(Dataset records)

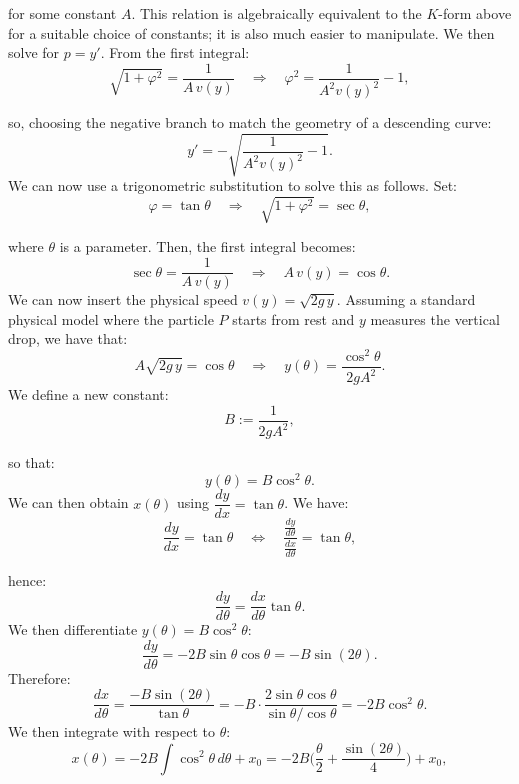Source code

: \documentclass{article}
\begin{document}
for some constant \(A\). This relation is algebraically equivalent to the \(K\)-form above for a suitable choice of constants; it is also much easier to manipulate. We then solve for \(p=y'\).
From the first integral:
\begin{equation}
    \sqrt{1+\varphi^2}=\frac{1}{A\,v(y)} \quad\Longrightarrow\quad \varphi^2=\frac{1}{A^2 v(y)^2}-1,
\end{equation}

so, choosing the negative branch to match the geometry of a descending curve:
\begin{equation}
    y'=-\sqrt{\frac{1}{A^2 v(y)^2}-1}.
\end{equation}
We can now use a trigonometric substitution to solve this as follows. 
Set:
\begin{equation}
    \varphi=\tan\theta \quad\Longrightarrow\quad \sqrt{1+\varphi^2}=\sec\theta,
\end{equation}

where $\theta$ is a parameter. Then, the first integral becomes:
\begin{equation}
    \sec\theta=\frac{1}{A\,v(y)} \quad\Longrightarrow\quad A\,v(y)=\cos\theta.
\end{equation}
We can now insert the physical speed 
\(v(y)=\sqrt{2g\,y}\).
Assuming a standard physical model where the particle $P$ starts from rest and \(y\) measures the vertical drop, we have that:
\begin{equation}
    A\sqrt{2g\,y}=\cos\theta \quad\Longrightarrow\quad
y(\theta)=\frac{\cos^2\theta}{2gA^2}.
\end{equation}
We define a new constant:
\begin{equation}
    B:=\frac{1}{2gA^2},
\end{equation}

so that:
\begin{equation}
    y(\theta)=B\cos^2\theta.
\end{equation}
We can then obtain \(x(\theta)\) using \(\dfrac{dy}{dx}=\tan\theta\).
We have:
\begin{equation}
    \frac{dy}{dx}=\tan\theta \quad\iff\quad
\frac{\frac{dy}{d\theta}}{\frac{dx}{d\theta}}=\tan\theta,
\end{equation}

hence:
\begin{equation}
    \frac{dy}{d\theta}=\frac{dx}{d\theta}{\tan\theta}.
\end{equation}
We then differentiate \(y(\theta)=B\cos^2\theta\):
\begin{equation}
    \frac{dy}{d\theta}=-2B\sin\theta\cos\theta=-B\sin(2\theta).
\end{equation}
Therefore:
\begin{equation}
    \frac{dx}{d\theta}=\frac{-B\sin(2\theta)}{\tan\theta}
= -B\cdot\frac{2\sin\theta\cos\theta}{\sin\theta/\cos\theta}
= -2B\cos^2\theta.
\end{equation}
We then integrate with respect to \(\theta\):
\begin{equation}
    x(\theta)= -2B\int \cos^2\theta\,d\theta + x_0
= -2B\Big(\frac{\theta}{2}+\frac{\sin(2\theta)}{4}\Big)+x_0,
\end{equation}
\end{document}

(End Dataset records)

The entries are to be written out again exactly, though without any images.

Source code

: \documentclass{article}
\begin{document}
for some constant \(A\). This relation is algebraically equivalent to the \(K\)-form above for a suitable choice of constants; it is also much easier to manipulate. We then solve for \(p=y'\).
From the first integral:
\begin{equation}
    \sqrt{1+\varphi^2}=\frac{1}{A\,v(y)} \quad\Longrightarrow\quad \varphi^2=\frac{1}{A^2 v(y)^2}-1,
\end{equation}

so, choosing the negative branch to match the geometry of a descending curve:
\begin{equation}
    y'=-\sqrt{\frac{1}{A^2 v(y)^2}-1}.
\end{equation}
We can now use a trigonometric substitution to solve this as follows. 
Set:
\begin{equation}
    \varphi=\tan\theta \quad\Longrightarrow\quad \sqrt{1+\varphi^2}=\sec\theta,
\end{equation}

where $\theta$ is a parameter. Then, the first integral becomes:
\begin{equation}
    \sec\theta=\frac{1}{A\,v(y)} \quad\Longrightarrow\quad A\,v(y)=\cos\theta.
\end{equation}
We can now insert the physical speed 
\(v(y)=\sqrt{2g\,y}\).
Assuming a standard physical model where the particle $P$ starts from rest and \(y\) measures the vertical drop, we have that:
\begin{equation}
    A\sqrt{2g\,y}=\cos\theta \quad\Longrightarrow\quad
y(\theta)=\frac{\cos^2\theta}{2gA^2}.
\end{equation}
We define a new constant:
\begin{equation}
    B:=\frac{1}{2gA^2},
\end{equation}

so that:
\begin{equation}
    y(\theta)=B\cos^2\theta.
\end{equation}
We can then obtain \(x(\theta)\) using \(\dfrac{dy}{dx}=\tan\theta\).
We have:
\begin{equation}
    \frac{dy}{dx}=\tan\theta \quad\iff\quad
\frac{\frac{dy}{d\theta}}{\frac{dx}{d\theta}}=\tan\theta,
\end{equation}

hence:
\begin{equation}
    \frac{dy}{d\theta}=\frac{dx}{d\theta}{\tan\theta}.
\end{equation}
We then differentiate \(y(\theta)=B\cos^2\theta\):
\begin{equation}
    \frac{dy}{d\theta}=-2B\sin\theta\cos\theta=-B\sin(2\theta).
\end{equation}
Therefore:
\begin{equation}
    \frac{dx}{d\theta}=\frac{-B\sin(2\theta)}{\tan\theta}
= -B\cdot\frac{2\sin\theta\cos\theta}{\sin\theta/\cos\theta}
= -2B\cos^2\theta.
\end{equation}
We then integrate with respect to \(\theta\):
\begin{equation}
    x(\theta)= -2B\int \cos^2\theta\,d\theta + x_0
= -2B\Big(\frac{\theta}{2}+\frac{\sin(2\theta)}{4}\Big)+x_0,
\end{equation}
\end{document}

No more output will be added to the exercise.